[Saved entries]
______
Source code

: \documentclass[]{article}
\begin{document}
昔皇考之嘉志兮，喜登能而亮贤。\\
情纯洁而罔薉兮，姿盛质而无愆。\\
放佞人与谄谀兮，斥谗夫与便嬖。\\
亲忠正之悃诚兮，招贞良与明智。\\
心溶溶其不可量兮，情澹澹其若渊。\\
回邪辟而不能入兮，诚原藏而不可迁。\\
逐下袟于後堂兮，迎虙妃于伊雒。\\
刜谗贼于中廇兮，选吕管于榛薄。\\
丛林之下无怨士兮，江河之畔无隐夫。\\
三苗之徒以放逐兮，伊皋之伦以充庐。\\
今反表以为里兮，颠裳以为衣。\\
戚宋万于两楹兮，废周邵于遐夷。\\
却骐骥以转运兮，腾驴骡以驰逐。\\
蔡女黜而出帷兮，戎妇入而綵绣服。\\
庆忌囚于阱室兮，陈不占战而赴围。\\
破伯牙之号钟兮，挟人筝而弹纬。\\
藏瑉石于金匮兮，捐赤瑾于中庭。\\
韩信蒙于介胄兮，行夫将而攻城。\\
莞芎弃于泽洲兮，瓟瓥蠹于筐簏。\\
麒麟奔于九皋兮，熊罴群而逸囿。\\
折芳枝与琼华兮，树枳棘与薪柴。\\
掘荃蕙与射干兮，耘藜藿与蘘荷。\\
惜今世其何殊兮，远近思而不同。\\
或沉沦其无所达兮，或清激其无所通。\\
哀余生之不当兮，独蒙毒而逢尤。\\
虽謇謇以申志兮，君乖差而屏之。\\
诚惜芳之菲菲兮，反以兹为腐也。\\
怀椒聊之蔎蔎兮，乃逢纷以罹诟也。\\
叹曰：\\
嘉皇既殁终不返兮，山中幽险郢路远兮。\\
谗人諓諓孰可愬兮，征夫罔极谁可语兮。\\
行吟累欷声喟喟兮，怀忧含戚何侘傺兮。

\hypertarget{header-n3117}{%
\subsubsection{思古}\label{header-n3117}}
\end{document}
______
## Task brief
Copy out the line holding "行吟累欷声喟喟兮，怀忧含戚何侘傺兮。". Then copy every later line of the data, unchanged, through the last one.

## Written response
行吟累欷声喟喟兮，怀忧含戚何侘傺兮。

\hypertarget{header-n3117}{%
\subsubsection{思古}\label{header-n3117}}
\end{document}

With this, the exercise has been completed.